Here’s how you can manually create a span in Kotlin:
Copy code
val otel = GlobalOpenTelemetry.get()
val tracer = otel.tracerBuilder("ch.frankel.catalog").build()
val span = tracer.spanBuilder("AnalyticsFilter.filter")
.setParent(Context.current())
.startSpan()
span.end()
This code captures analytics data and sends it as trace information, providing deep insights into application performance.
MQTT Messaging with OpenTelemetry
To make the demo more comprehensive, we added MQTT messaging for cross-service communication. The Kotlin service now publishes messages to an MQTT topic, while a NodeJS service subscribes to these messages. OpenTelemetry traces the entire flow, ensuring end-to-end observability, even across message queues.
To add trace context to an MQTT message, we reconstruct the traceparent HTTP header from the spanContext and include it in the message properties.
Copy code
val spanContext = span.spanContext
val message = MqttMessage().apply {
properties = MqttProperties().apply {
val traceparent = "00-${spanContext.traceId}-${spanContext.spanId}-${spanContext.traceFlags}"
userProperties = listOf(UserProperty("traceparent", traceparent))
}
qos = options.qos
payload = Json.encodeToString(Payload(req.path(), req.remoteAddress().get().address.hostAddress)).toByteArray()
}
This approach ensures that the trace data follows the message across different services and systems.
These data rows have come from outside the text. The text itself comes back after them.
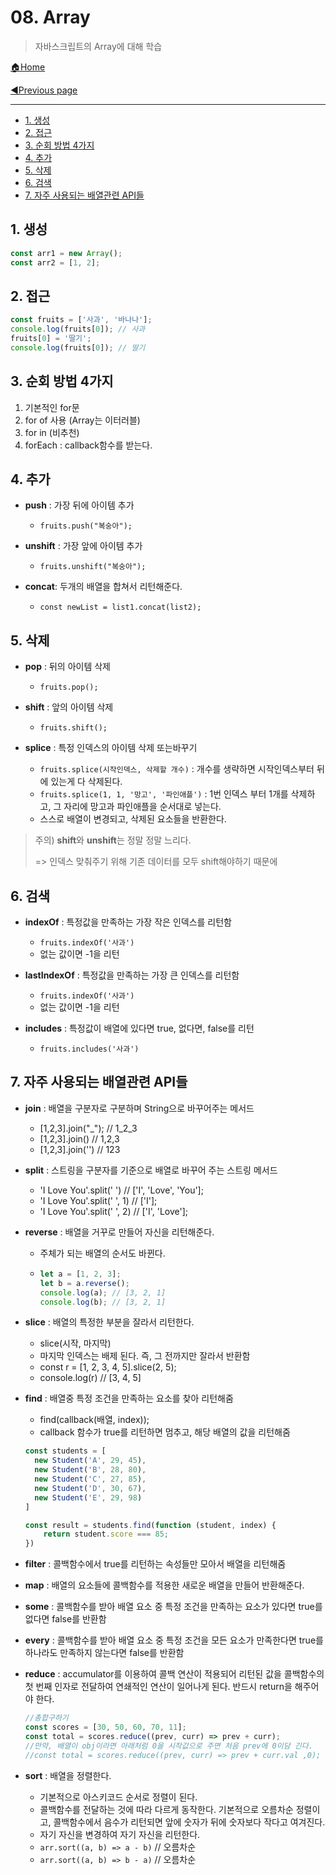 # 08. Array

> 자바스크립트의 Array에 대해 학습

[🏠Home](https://github.com/batboy118/Study_Note)

[◀Previous page ](./README.md)

---

<!-- TOC -->

- [1. 생성](#1-생성)
- [2. 접근](#2-접근)
- [3. 순회 방법 4가지](#3-순회-방법-4가지)
- [4. 추가](#4-추가)
- [5. 삭제](#5-삭제)
- [6. 검색](#6-검색)
- [7. 자주 사용되는 배열관련 API들](#7-자주-사용되는-배열관련-api들)

<!-- /TOC -->

## 1. 생성

```js
const arr1 = new Array();
const arr2 = [1, 2];
```

## 2. 접근

```js
const fruits = ['사과', '바나나'];
console.log(fruits[0]); // 사과
fruits[0] = '딸기';
console.log(fruits[0]); // 딸기
```

## 3. 순회 방법 4가지

1. 기본적인 for문
2. for of 사용 (Array는 이터러블)
3. for in (비추천)
4. forEach : callback함수를 받는다.

## 4. 추가

- **push** : 가장 뒤에 아이템 추가
  - `fruits.push("복숭아");`

- **unshift** : 가장 앞에 아이템 추가
  - `fruits.unshift("복숭아");`

- **concat**: 두개의 배열을 합쳐서 리턴해준다.
  - `const newList = list1.concat(list2);`

## 5. 삭제

- **pop** : 뒤의 아이템 삭제
  - `fruits.pop();`

- **shift** : 앞의 아이템 삭제
  - `fruits.shift();`

- **splice** : 특정 인덱스의 아이템 삭제 또는바꾸기
  - `fruits.splice(시작인덱스, 삭제할 개수)` : 개수를 생략하면 시작인덱스부터 뒤에 있는게 다 삭제된다.
  - `fruits.splice(1, 1, '망고', '파인애플')` : 1번 인덱스 부터 1개를 삭제하고, 그 자리에 망고과 파인애플을 순서대로 넣는다.
  - 스스로 배열이 변경되고, 삭제된 요소들을 반환한다.

> 주의) **shift**와 **unshift**는 정말 정말 느리다.
>
> => 인덱스 맞춰주기 위해 기존 데이터를 모두 shift해야하기 때문에

## 6. 검색

- **indexOf** : 특정값을 만족하는 가장 작은 인덱스를 리턴함
  - `fruits.indexOf('사과')`
  - 없는 값이면 -1을 리턴

- **lastIndexOf** : 특정값을 만족하는 가장 큰 인덱스를 리턴함
  - `fruits.indexOf('사과')`
  - 없는 값이면 -1을 리턴

- **includes** : 특정값이 배열에 있다면 true, 없다면, false를 리턴
  - `fruits.includes('사과')`

## 7. 자주 사용되는 배열관련 API들

- **join** : 배열을 구분자로 구분하며 String으로 바꾸어주는 메서드
  - [1,2,3].join("_"); // 1_2_3
  - [1,2,3].join() // 1,2,3
  - [1,2,3].join('') // 123

- **split** : 스트링을 구분자를 기준으로 배열로 바꾸어 주는 스트링 메서드

  - 'I Love You'.split(' ') // ['I', 'Love', 'You'];
  - 'I Love You'.split(' ', 1) // ['I'];
  - 'I Love You'.split(' ', 2) // ['I', 'Love'];

- **reverse** : 배열을 거꾸로 만들어 자신을 리턴해준다.

  - 주체가 되는 배열의 순서도 바뀐다.

  - ```js
    let a = [1, 2, 3];
    let b = a.reverse();
    console.log(a); // [3, 2, 1]
    console.log(b); // [3, 2, 1]
    ```

- **slice** : 배열의 특정한 부분을 잘라서 리턴한다.

  - slice(시작, 마지막)
  - 마지막 인덱스는 배제 된다. 즉, 그 전까지만 잘라서 반환함
  - const r = [1, 2, 3, 4, 5].slice(2, 5);
  - console.log(r) // [3, 4, 5]

- **find** : 배열중 특정 조건을 만족하는 요소를 찾아 리턴해줌

  - find(callback(배열, index));
  - callback 함수가 true를 리턴하면 멈추고, 해당 배열의 값을 리턴해줌

  ```js
  const students = [
  	new Student('A', 29, 45),
  	new Student('B', 28, 80),
  	new Student('C', 27, 85),
  	new Student('D', 30, 67),
  	new Student('E', 29, 98)
  ]

  const result = students.find(function (student, index) {
      return student.score === 85;
  })
  ```

- **filter** : 콜백함수에서 true를 리턴하는 속성들만 모아서 배열을 리턴해줌

- **map** : 배열의 요소들에 콜백함수를 적용한 새로운 배열을 만들어 반환해준다.

- **some** : 콜백함수를 받아 배열 요소 중 특정 조건을 만족하는 요소가 있다면 true를 없다면 false를 반환함

-  **every** : 콜백함수를 받아 배열 요소 중 특정 조건을 모든 요소가 만족한다면 true를 하나라도 만족하지 않는다면 false를 반환함

- **reduce** : accumulator를 이용하여 콜백 연산이 적용되어 리턴된 값을  콜백함수의 첫 번째 인자로 전달하여 연쇄적인 연산이 일어나게 된다. 반드시 return을 해주어야 한다.

  ```js
  //총합구하기
  const scores = [30, 50, 60, 70, 11];
  const total = scores.reduce((prev, curr) => prev + curr);
  //만약, 배열이 obj이라면 아래처럼 0을 시작값으로 주면 처음 prev에 0이담 긴다.
  //const total = scores.reduce((prev, curr) => prev + curr.val ,0);
  ```

- **sort** : 배열을 정렬한다.

  - 기본적으로 아스키코드 순서로 정렬이 된다.
  - 콜백함수를 전달하는 것에 따라 다르게 동작한다. 기본적으로 오름차순 정렬이고, 콜백함수에서 음수가 리턴되면 앞에 숫자가 뒤에 숫자보다 작다고 여겨진다.
  -  자기 자신을 변경하여 자기 자신을 리턴한다.
  - `arr.sort((a, b) => a - b)` // 오름차순
  - `arr.sort((a, b) => b - a)` // 오름차순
OpenTelemetry Subscriber in NodeJS
On the receiving end, a NodeJS service subscribes to the MQTT topic and extracts the traceparent data from the message metadata, allowing it to create a new span in the trace.
Copy code
const sdk = new NodeSDK({
resource: new Resource({[SemanticResourceAttributes.SERVICE_NAME]: 'analytics'}),
traceExporter: new OTLPTraceExporter({url: `${collectorUri}/v1/traces`})
});
sdk.start();
client.on('message', (aTopic, payload, packet) => {
const userProperties = packet.properties['userProperties'];
const activeContext = propagation.extract(context.active(), userProperties);
const span = tracer.startSpan('Read message', {attributes: {path: data['path'], clientIp: data['clientIp']}}, activeContext);
span.end();
});
This ensures that the entire message flow is traced, giving us a complete picture of the system’s health and performance.
Conclusion
By enhancing the OpenTelemetry tracing demo, we have achieved better observability across multiple services written in Kotlin, Python, and Rust. The introduction of PostgreSQL, MQTT messaging, and Gunicorn has made the application more production-ready, while Dockerfile optimization has improved efficiency.
For anyone looking to improve their multi-language, distributed systems with OpenTelemetry tracing, incorporating these best practices will ensure robust monitoring, enhanced performance, and easier debugging.